● Exercise directions: Going through the listing below, work out how many lines include "Forest" and give that number by itself.

● Material for the task:
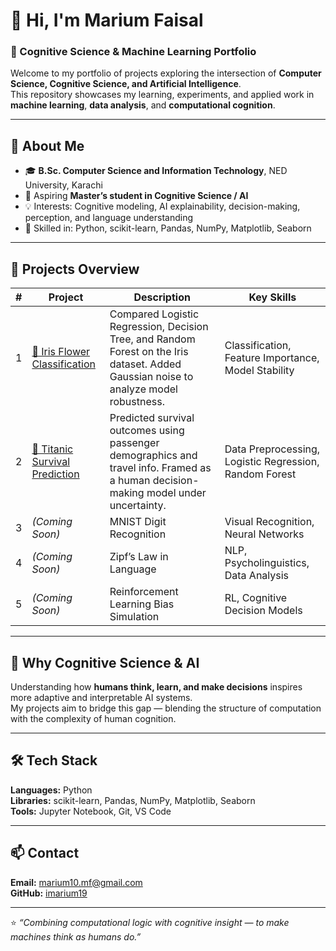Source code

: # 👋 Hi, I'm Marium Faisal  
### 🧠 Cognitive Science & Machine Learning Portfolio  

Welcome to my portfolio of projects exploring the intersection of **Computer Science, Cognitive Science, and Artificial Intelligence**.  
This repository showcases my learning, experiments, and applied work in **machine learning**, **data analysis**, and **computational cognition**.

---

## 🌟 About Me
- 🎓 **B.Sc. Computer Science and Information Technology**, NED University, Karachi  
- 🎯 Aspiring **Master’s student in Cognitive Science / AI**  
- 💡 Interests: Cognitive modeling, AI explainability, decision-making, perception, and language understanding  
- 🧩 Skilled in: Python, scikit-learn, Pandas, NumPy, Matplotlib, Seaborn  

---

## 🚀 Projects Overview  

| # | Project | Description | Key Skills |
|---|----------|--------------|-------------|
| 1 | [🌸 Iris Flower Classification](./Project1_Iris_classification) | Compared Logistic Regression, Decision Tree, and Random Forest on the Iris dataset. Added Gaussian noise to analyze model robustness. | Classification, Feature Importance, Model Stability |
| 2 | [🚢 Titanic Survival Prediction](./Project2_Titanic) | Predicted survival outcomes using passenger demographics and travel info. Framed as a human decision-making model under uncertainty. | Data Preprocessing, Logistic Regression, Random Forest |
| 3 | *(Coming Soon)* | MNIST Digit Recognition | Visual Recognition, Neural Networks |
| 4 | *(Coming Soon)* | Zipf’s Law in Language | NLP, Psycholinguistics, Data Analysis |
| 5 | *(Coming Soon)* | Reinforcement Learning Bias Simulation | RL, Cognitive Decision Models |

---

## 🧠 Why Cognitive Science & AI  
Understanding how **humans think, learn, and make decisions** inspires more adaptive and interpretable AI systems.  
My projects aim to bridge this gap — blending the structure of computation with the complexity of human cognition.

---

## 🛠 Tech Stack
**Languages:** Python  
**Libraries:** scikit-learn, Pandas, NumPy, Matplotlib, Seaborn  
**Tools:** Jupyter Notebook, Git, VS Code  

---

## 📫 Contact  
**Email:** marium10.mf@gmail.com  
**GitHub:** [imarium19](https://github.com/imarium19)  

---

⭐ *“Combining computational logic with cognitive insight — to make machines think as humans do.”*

● Output of the exercise: 2